Rev Karen Campbell chats to Grace and Sam about God disrupting worship in the Bible, and how the disruption of today is bringing down cultural barriers in her local church's worship. She brings her experiences as an ethnomusicologist, missionary and theologian to her current role of Pastor at Church of the Servant, Grand Rapids, a multicultural city church.

Reflection Questions:

1. Karen gives the example of art, instrumental music and the Psalms coming together for their Wednesday night "Dark Times, Deep Grace" evenings. This flowed from the gifts available in their context. What could be an equivalent kind of space you could create with the people and resources you have in your community?

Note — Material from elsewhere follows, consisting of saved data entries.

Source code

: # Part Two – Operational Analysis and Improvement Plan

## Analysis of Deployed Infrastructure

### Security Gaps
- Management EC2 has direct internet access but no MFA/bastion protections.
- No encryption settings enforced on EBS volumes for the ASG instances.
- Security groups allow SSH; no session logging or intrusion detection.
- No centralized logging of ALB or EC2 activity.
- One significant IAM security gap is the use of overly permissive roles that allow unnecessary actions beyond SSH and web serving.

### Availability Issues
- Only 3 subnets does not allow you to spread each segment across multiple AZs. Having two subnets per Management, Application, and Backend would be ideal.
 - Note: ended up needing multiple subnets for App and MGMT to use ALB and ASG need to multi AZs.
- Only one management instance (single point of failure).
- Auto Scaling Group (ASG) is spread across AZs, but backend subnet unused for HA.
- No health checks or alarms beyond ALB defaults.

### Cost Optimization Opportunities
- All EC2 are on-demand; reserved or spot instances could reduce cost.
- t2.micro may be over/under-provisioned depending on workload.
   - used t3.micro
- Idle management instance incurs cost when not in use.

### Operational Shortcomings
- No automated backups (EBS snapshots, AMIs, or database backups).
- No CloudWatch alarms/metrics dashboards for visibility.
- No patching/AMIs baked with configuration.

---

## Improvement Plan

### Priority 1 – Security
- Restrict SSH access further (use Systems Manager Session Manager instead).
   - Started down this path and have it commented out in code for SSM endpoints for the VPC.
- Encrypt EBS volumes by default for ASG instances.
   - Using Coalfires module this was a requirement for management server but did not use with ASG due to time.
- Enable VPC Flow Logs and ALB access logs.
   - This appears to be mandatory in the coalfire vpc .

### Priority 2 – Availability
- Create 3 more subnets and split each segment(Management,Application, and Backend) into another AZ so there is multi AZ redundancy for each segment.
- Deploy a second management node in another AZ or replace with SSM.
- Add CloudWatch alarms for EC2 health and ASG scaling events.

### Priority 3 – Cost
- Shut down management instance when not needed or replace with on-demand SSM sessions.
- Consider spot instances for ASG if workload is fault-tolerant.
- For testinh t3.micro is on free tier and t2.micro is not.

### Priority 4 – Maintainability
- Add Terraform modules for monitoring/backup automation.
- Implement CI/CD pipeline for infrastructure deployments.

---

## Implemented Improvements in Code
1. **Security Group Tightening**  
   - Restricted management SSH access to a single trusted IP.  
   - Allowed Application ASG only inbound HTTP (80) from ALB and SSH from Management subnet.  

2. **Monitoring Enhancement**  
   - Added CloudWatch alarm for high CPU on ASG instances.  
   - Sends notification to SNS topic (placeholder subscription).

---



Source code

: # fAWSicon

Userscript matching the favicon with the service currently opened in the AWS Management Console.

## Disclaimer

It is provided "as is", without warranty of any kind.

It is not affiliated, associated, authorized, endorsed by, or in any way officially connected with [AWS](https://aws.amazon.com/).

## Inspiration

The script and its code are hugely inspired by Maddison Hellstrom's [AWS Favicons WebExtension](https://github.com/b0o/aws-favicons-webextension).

2. Karen explores a number of examples of God disrupting the "comfortable" worship of people in the Bible. Are there particular Bible stories which strike you as relevant: the Israelites in the wilderness, the exile to Babylon (Psalm 137), Sabbath, Jubilee, Jesus disrupting the worship of his day, Peter's worship being disrupted (Acts 10:9-16)... or something else? Explore a passage that seems timely for you.

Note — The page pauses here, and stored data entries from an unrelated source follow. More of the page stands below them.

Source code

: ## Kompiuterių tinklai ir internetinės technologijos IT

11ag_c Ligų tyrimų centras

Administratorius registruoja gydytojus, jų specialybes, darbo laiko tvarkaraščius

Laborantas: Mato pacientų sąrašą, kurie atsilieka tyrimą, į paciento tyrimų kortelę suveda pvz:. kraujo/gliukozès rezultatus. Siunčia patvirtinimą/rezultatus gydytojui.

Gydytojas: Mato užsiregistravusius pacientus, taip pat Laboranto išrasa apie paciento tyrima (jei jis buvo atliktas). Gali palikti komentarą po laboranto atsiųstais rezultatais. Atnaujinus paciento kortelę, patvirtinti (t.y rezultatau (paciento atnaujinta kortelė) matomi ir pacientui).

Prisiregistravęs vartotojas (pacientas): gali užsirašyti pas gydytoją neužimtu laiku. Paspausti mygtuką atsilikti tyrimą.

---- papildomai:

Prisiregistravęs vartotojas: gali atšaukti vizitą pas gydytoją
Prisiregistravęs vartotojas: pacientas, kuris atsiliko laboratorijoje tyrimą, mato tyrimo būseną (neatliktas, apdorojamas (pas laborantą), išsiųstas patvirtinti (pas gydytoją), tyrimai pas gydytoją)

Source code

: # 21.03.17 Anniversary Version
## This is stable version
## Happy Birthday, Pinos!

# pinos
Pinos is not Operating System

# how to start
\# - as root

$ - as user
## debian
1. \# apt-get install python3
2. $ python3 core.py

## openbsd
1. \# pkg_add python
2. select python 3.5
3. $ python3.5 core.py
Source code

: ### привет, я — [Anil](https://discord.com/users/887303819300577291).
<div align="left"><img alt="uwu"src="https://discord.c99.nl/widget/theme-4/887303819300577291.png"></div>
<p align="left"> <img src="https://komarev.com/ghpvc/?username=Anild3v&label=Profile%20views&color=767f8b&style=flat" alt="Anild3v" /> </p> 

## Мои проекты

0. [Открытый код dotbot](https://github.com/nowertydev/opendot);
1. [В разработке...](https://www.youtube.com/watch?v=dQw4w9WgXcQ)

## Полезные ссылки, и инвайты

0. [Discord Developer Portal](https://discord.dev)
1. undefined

3. Grace reflects back that "Sabbath is a controlled excercise in disruption... God is giving us an invitation every six days to enter into this disruption, I wonder if in the past we'd entered into that more if in some area's we would have struggled a bit less." There is talk of this making us flexible, supple, to "fathom" or stretch out. Does this help you explore Sabbath differently?

4. There is conversation about cultural dominance. What culture is dominant in the style of your gathered worship? Who is at the margins of your gathered worship? Are there people groups, spiritual styles, educational preferences, languages or other aspects that you could create space for? How could we break cultural idols and move towards more multicultural, inclusive forms of worship?